Satu-satunya pintu memperpanjang jabatan panglima iala mengamandemen UU 34/2004 itu atau mengeluarkan perppu. Untuk perppu, apakah saat ini situasi mendesak. 

Bukankah masa jabatan Jenderal Endriartono Sutarto diperpanjang di era transisi dari Megawati ke SBY? Saat itu masih bersandar dengan UU 2/1988. Pasal 32 ayat 4 memberikan peluang kepada kolonel hingga jenderal untuk diperpanjang masa jabatannya hingga 60 tahun.

Kembali ke pergantian Jenderal Andika, bila tak ada perppu, hampir dipastikan ada suksesi panglima. Saat ini pun sudah muncul berita menjagokan calon tertentu. 

Kandidatnya ialah para perwira tinggi yang menjabat kepala staf angkatan saat ini (KSAD, KSAL, dan KSAU). Sebab, aturannya hanya memberikan pintu kepada mereka.

KSAD Jenderal Dudung Abdurachman, KSAL Laksamana Yudo Margono, dan KSAU Marsekal Fajar Prasetyo mempunyai peluang yang sama. Ini hak prerogatif presiden untuk menentukan satu calon yang diajukan ke DPR. Bila parlemen menolak, presiden mengajukan nama lain. Calonnya tetap di antara kepala staf itu.

Pasal 13 (ayat 4) UU 34/2004 menyebutkan, ”Jabatan Panglima dapat dijabat secara bergantian oleh perwira tinggi aktif dari tiap-tiap Angkatan yang sedang atau pernah menjabat Kepala Staf Angkatan.” 

Kendati UU menyebut dapat dijabat secara bergantian, selama ini ditafsirkan, presiden tidak harus (wajib) menunjuk secara bergilir. Karena frasa kalimat UU itu (dapat dijabat bergantian). Lain halnya bila ”harus dijabat bergantian”.

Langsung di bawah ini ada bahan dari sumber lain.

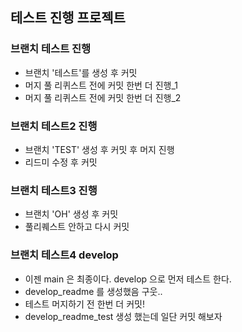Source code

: ## 테스트 진행 프로젝트

### 브랜치 테스트 진행
* 브랜치 '테스트'를 생성 후 커밋
* 머지 풀 리퀴스트 전에 커밋 한번 더 진행_1
* 머지 풀 리퀴스트 전에 커밋 한번 더 진행_2


### 브랜치 테스트2 진행
* 브랜치 'TEST' 생성 후 커밋 후 머지 진행
* 리드미 수정 후 커밋

### 브랜치 테스트3 진행
* 브랜치 'OH' 생성 후 커밋
* 풀리퀘스트 안하고 다시 커밋

### 브랜치 테스트4 develop
* 이젠 main 은 최종이다. develop 으로 먼저 테스트 한다. 
* develop_readme 를 생성했음 구웃..
* 테스트 머지하기 전 한번 더 커밋!
* develop_readme_test 생성 했는데 일단 커밋 해보자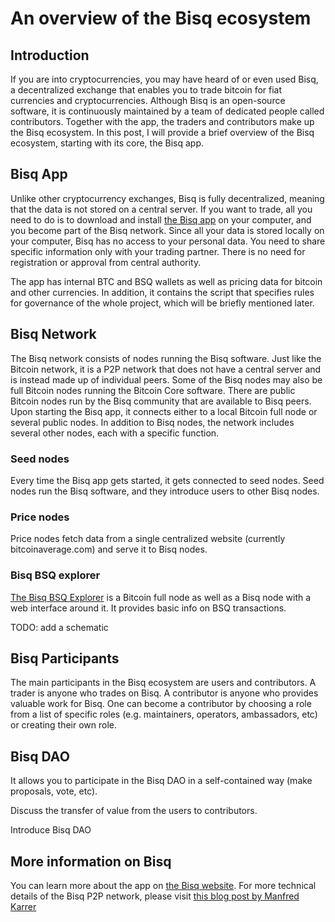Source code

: # An overview of the Bisq ecosystem

## Introduction
If you are into cryptocurrencies, you may have heard of or even used Bisq, a decentralized exchange that enables you to trade bitcoin for fiat currencies and cryptocurrencies. Although Bisq is an open-source software, it is continuously maintained by a team of dedicated people called contributors. Together with the app, the traders and contributors make up the Bisq ecosystem. In this post, I will provide a brief overview of the Bisq ecosystem, starting with its core, the Bisq app.

## Bisq App
Unlike other cryptocurrency exchanges, Bisq is fully decentralized, meaning that the data is not stored on a central server. If you want to trade, all you need to do is to download and install [the Bisq app](https://bisq.network/downloads/) on your computer, and you become part of the Bisq network. Since all your data is stored locally on your computer, Bisq has no access to your personal data. You need to share specific information only with your trading partner. There is no need for registration or approval from central authority.

The app has internal BTC and BSQ wallets as well as pricing data for bitcoin and other currencies. In addition, it contains the script that specifies rules for governance of the whole project, which will be briefly mentioned later. 

## Bisq Network
The Bisq network consists of nodes running the Bisq software. Just like the Bitcoin network, it is a P2P network that does not have a central server and is instead made up of individual peers. Some of the Bisq nodes may also be full Bitcoin nodes running the Bitcoin Core software. There are public Bitcoin nodes run by the Bisq community that are available to Bisq peers. Upon starting the Bisq app, it connects either to a local Bitcoin full node or several public nodes. In addition to Bisq nodes, the network includes several other nodes, each with a specific function.

### Seed nodes
Every time the Bisq app gets started, it gets connected to seed nodes. Seed nodes run the Bisq software, and they introduce users to other Bisq nodes. 

### Price nodes
Price nodes fetch data from a single centralized website (currently bitcoinaverage.com) and serve it to Bisq nodes.

### Bisq BSQ explorer
[The Bisq BSQ Explorer](https://explorer.bisq.network/index.html) is a Bitcoin full node as well as a Bisq node with a web interface around it. It provides basic info on BSQ transactions.

TODO: add a schematic

## Bisq Participants
The main participants in the Bisq ecosystem are users and contributors. A trader is anyone who trades on Bisq. A contributor is anyone who provides valuable work for Bisq. One can become a contributor by choosing a role from a list of specific roles (e.g. maintainers, operators, ambassadors, etc) or creating their own role.

## Bisq DAO
It allows you to participate in the Bisq DAO in a self-contained way (make proposals, vote, etc).

Discuss the transfer of value from the users to contributors. 

Introduce Bisq DAO

## More information on Bisq
You can learn more about the app on [the Bisq website](https://docs.bisq.network/getting-started.html).
For more technical details of the Bisq P2P network, please visit [this blog post by Manfred Karrer](https://bisq.network/blog/new-p2p-network/)
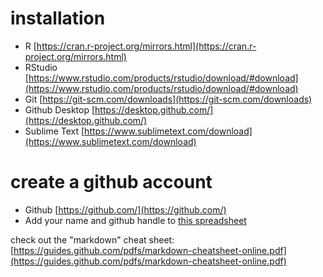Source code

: # installation

* R [https://cran.r-project.org/mirrors.html](https://cran.r-project.org/mirrors.html)
* RStudio [https://www.rstudio.com/products/rstudio/download/#download](https://www.rstudio.com/products/rstudio/download/#download)
* Git [https://git-scm.com/downloads](https://git-scm.com/downloads)
* Github Desktop [https://desktop.github.com/](https://desktop.github.com/)
* Sublime Text [https://www.sublimetext.com/download](https://www.sublimetext.com/download)


# create a github account

* Github [https://github.com/](https://github.com/)
* Add your name and github handle to [this spreadsheet](https://docs.google.com/spreadsheets/d/1fUkNKpJhvRc-RuIglaqqQeK0MBcqxyZ7pRzQv_ZFS9U/edit?usp=sharing)

check out the "markdown" cheat sheet: [https://guides.github.com/pdfs/markdown-cheatsheet-online.pdf](https://guides.github.com/pdfs/markdown-cheatsheet-online.pdf)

Contohnya, pergantian panglima ke-19 dan ke-20. Panglima ke-19 Jenderal Moeldoko menggantikan Laksamana Agus Soehartono. Kalau mau bergiliran, seharusnya panglima ke-20 berasal dari TNI-AU. Namun, yang diangkat pengganti Moeldoko berasal dari TNI-AD lagi, yakni Jenderal TNI Gatot Nurmantyo.

Setelah Gatot, barulah TNI-AU Marsekal Hadi Tjahjanto. 

Saat pergantian Hadi tahun lalu, opini pun sempat terbelah. Muncul suara agar dari TNI-AL. Bergiliran. Itulah sebabnya, di publik nama Laksamana Yudo Margono menguat.